Cem: Altın Gün’ün çaldığı parçalara dair paylaştığı ya da paylaşmadığı bilgiler ya da cover grubu kavramına Ekin’in baktığı yerden bakıyorum ben de. Dinlediğim, sevdiğim müziği araştırma, hakkında bilgiler toparlama eğilimim orta okul yıllarımda başlamış olmalı. Sevdiğim parçaların izinden gitmek, hem farklı hikâyeler, efsaneler öğrenmeme hem de müzik tarihinde önemli rol oynamış figürlerle erken bir tanışmaya vesile olmuştu. Yolum; Marilyn Manson’dan dinlediğim “Tainted Love”dan Soft Cell’e; Smash Mouth’un “I’m a Believer”ından The Monkees’e, Robert Wyatt’a çıkmıştı mesela. Tabii ki, Altın Gün’ün “Goca Dünya” yorumunu dinleyen birinin yolunun Orhan Gencebay’la, Erkin Koray’la kesişmesi, 2019’da çok daha kolay. Ama işin telif vb. endüstriyle ilgili kısımlarını bir kenara bırakacak olursak, bu yolun bizzat yorumlayan müzisyenler ya da plak şirketi tarafından açılmış olması gerekir diye düşünüyorum. 
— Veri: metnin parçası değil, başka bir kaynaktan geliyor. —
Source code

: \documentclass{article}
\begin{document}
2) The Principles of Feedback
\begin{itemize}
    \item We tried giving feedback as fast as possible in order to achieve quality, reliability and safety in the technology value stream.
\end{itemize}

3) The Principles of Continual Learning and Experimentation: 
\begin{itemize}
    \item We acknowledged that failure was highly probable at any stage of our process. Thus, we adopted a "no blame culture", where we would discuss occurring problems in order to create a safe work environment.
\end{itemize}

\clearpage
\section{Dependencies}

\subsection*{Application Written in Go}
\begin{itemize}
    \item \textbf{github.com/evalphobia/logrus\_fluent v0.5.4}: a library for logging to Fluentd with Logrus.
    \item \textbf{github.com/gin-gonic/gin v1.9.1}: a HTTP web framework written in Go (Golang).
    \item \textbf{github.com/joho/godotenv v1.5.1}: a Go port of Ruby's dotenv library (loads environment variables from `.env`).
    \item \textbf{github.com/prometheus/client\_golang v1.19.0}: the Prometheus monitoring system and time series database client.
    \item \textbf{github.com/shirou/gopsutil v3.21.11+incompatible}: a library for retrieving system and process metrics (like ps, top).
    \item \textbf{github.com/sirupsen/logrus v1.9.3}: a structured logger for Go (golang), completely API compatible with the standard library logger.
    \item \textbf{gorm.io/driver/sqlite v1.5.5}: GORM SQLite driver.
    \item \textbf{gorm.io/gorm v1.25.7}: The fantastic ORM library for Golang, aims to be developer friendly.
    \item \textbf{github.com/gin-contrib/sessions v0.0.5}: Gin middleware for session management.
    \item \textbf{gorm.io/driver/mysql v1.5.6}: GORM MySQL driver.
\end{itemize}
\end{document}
Yetkin: Ben konuyu Altın Gün özelinden çıkartıp, biraz daha provakatif sulara taşımak istiyorum. Altın Gün tartışmasında benim aklıma takılan sorun, bir dinleyici perspektifiyle müzik üzerinden mülkiyet, mülkiyet üzerinden etik sorgulaması yapmak ve bu sorgulamayı doğru – yanlış ikileminde bir yargıya sürüklemek. Müzik yaratıcı üretim anlamında ilhamın, etkilenişlerin, yorumlamaların en özgürce ve kontrolsüz yapıldığı alanlardan biri sanıyorum. Sıradan bir dinleyici olarak herhangi bir müzik tarihi araştırmacısının bana dinlediğim pek çok müziğin aslında nerelere, kimlere, hangi akımlara veya anonim parçalara dayandığı konusunda anlatacağı pek çok şey vardır. Ancak (her ne kadar ilgi çekici olsalar da) bu bilgiler üzerinden bir yargıya varma, etik olarak neyin doğru neyin yanlış olduğuna dair söz söyleme hakkını kendimde görmüyorum. Hatta belki de şöyle bir ifade daha doğru olur: Müzik üretimindeki etkileşim ağının karmaşıklığı beni bu konuda etik bir yargıya varmaktan alıkoyuyor ve bu yargısız tüketim halini de açıkçası kucaklıyorum.  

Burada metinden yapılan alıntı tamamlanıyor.